I am a very good friend of Ram’s, so I wanted somebody who had never personally met Ram to spend some time with him and tell me of his impressions. Luckily my good friend Subodh Kulkarni, a devoted social worker had the opportunity to spend two days in April 2016 accompanying Ram on his visits to families of Bismark Dias and to the village of Ravindra Velip. He has jotted down the following impressions at my request:
“Wherever we went, whether to Father Bismark’s house or Ravindra’s Caurem village, he was very alive to the situation and carefully absorbing all relevant information. He wasted no time in talking about irrelevant matters, did not use his mobile phone at all or indulge in photography or sit down to make long notes in a notebook. To me this was a most unusual behavior. While very alive to the present, he always places it in its historical context. He is totally committed to carefully listening and understanding while talking to people. He avoids making any remarks about any individual, institution or political grouping, but tries to understand the root causes of what has been going on and the driving forces behind these happenings.

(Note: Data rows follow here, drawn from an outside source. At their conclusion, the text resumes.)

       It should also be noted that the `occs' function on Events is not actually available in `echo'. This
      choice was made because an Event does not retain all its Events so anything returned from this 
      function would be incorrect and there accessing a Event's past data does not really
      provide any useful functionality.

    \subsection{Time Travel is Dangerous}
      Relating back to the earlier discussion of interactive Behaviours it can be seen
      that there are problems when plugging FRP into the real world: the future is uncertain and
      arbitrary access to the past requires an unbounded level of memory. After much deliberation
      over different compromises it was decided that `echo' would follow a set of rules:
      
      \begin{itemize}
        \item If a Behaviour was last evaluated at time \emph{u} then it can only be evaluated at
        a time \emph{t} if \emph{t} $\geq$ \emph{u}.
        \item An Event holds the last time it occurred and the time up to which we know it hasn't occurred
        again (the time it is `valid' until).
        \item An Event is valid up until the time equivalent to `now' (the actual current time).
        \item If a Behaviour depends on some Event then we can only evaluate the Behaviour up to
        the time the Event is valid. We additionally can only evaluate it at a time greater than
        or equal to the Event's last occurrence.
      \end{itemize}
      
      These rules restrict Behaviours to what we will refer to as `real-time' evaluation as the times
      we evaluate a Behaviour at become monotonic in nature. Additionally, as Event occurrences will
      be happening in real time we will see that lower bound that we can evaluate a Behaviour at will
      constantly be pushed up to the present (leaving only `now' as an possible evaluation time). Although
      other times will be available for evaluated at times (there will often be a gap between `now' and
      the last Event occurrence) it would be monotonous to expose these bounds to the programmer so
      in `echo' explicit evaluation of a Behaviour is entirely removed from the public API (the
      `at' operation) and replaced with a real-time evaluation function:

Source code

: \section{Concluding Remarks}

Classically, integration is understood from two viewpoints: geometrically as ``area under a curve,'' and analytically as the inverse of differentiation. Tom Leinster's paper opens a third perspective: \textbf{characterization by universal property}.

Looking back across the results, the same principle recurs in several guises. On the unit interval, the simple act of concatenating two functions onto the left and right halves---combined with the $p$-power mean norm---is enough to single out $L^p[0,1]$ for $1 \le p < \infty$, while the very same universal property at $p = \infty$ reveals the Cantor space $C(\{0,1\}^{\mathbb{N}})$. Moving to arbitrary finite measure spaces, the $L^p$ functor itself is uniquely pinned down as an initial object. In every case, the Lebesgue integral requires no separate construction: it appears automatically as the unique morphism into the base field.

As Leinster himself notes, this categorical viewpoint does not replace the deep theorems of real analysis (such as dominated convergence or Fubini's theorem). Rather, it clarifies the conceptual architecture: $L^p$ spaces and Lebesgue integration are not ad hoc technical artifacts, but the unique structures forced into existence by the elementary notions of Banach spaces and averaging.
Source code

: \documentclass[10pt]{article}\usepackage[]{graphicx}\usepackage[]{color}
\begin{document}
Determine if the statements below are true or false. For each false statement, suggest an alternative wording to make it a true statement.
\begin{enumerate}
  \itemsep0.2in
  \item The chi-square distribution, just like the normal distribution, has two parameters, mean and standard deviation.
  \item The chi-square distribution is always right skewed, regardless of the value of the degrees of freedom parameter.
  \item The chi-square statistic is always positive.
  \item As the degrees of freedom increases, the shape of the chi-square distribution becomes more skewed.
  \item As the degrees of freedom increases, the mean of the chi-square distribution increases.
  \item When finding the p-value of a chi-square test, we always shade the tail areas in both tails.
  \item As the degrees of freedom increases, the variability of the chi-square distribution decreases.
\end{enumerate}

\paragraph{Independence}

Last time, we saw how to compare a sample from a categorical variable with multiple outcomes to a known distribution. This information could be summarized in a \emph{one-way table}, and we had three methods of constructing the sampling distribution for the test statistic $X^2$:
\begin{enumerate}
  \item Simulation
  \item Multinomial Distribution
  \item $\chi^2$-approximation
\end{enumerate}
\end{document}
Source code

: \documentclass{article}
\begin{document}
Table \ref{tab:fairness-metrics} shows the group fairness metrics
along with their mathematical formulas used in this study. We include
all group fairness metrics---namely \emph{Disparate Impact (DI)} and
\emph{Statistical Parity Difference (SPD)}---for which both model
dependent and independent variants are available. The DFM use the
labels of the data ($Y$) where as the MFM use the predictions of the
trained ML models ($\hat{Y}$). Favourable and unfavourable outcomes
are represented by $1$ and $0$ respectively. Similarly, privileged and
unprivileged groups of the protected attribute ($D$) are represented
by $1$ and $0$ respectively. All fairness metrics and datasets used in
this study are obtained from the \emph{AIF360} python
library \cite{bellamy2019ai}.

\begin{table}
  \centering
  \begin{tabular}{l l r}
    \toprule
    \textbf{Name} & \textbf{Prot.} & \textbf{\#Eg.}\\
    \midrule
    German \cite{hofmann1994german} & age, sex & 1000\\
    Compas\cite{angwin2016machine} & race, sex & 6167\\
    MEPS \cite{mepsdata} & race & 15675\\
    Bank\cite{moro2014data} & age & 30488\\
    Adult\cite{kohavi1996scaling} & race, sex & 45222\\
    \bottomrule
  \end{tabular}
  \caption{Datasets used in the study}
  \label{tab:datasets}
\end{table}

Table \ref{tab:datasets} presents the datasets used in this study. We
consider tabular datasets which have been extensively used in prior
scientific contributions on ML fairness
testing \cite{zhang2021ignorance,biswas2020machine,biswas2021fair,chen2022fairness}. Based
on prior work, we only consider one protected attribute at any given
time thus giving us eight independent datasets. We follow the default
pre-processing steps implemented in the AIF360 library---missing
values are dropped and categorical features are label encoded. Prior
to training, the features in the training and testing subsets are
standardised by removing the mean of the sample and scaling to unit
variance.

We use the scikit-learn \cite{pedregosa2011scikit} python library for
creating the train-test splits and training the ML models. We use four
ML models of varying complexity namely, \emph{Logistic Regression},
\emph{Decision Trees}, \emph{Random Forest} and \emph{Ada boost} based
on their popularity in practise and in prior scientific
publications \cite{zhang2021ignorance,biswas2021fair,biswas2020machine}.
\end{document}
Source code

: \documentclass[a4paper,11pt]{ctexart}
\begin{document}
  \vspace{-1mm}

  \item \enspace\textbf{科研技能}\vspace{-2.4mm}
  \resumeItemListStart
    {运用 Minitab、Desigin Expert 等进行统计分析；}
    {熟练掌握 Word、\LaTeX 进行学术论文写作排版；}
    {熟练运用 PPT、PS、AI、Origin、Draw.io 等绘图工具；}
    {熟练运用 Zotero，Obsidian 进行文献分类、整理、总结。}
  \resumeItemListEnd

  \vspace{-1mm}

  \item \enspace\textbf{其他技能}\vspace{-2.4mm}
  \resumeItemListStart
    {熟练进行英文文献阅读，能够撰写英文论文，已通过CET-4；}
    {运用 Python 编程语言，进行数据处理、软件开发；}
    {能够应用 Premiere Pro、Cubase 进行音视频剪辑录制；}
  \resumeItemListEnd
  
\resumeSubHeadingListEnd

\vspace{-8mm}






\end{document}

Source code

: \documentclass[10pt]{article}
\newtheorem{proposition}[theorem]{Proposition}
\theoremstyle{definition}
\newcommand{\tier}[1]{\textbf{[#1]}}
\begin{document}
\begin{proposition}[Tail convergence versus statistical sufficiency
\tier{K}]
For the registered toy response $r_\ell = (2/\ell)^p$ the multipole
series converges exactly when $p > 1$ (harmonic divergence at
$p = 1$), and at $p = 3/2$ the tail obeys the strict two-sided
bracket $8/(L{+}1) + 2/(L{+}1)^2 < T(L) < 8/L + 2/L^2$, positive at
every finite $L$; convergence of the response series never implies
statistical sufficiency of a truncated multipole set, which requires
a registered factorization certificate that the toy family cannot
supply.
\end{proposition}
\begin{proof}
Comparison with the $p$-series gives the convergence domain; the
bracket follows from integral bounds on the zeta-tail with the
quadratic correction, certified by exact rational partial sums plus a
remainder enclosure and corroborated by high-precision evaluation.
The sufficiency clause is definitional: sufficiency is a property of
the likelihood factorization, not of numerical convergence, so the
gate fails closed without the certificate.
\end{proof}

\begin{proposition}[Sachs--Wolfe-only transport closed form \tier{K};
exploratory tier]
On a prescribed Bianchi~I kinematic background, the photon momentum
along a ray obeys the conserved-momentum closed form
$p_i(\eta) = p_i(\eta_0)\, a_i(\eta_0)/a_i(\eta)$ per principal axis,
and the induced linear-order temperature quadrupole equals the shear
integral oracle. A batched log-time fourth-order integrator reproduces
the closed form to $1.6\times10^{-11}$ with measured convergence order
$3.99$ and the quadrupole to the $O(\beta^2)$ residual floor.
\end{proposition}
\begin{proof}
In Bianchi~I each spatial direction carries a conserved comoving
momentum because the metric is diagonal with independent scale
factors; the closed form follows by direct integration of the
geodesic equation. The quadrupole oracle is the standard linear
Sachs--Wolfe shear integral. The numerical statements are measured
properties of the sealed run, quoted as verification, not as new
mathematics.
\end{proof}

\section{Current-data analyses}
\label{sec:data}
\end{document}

He successfully brought out late Father Bismark's personality by gently getting all his relatives to talk about him. Bismarck’s house was, of course, engulfed in grief following his untimely death; nevertheless, we could come to understand Bismark's childhood and youth, his embracing the profession of a Christian priest, his love of music and of environment and all the struggles he was involved in as we talked to his mother, sister and brothers. Ram’s transparent honesty persuaded these people to talk to him freely from their hearts. He talked with a great deal of sympathy to Ravindra and his colleagues, and sincerely expressed his respect and admiration for their struggles. This has certainly given a great moral boost to the people of Caurem in their grave difficulties. What was most impressive throughout was his complete honesty, simplicity and genuine humanity. “
Ram has come to be widely admired and respected since a fairly young age entirely on the strength of his own achievements. Lakhs of readers read his newspaper columns. They learn a great deal from his completely unbiased, factually accurate and forthright exposition of what is happening all around us today. Ram is a well-known public speaker and attracts huge audiences wherever he may be speaking in India. His scholarly but highly readable books are in great demand. New York Times felicitates him as the best writer of non- fiction in India. Leading universities like Yale confer on him their honorary degrees. President of India decorates him with Padmabhushan.
I am fortunate enough to know many people of considerable achievements including Padma Vibhushans, Bharat Ratnas and Nobel laureates. But Ram stands out among them all. He is as simple and sincere today as he was when he met me as a twenty-three-year-old student. Ever since that time, he has been marching ahead, looking for no favours, and fearing nobody. That is why he continues to contribute to nation building through his meaningful and impactful writings.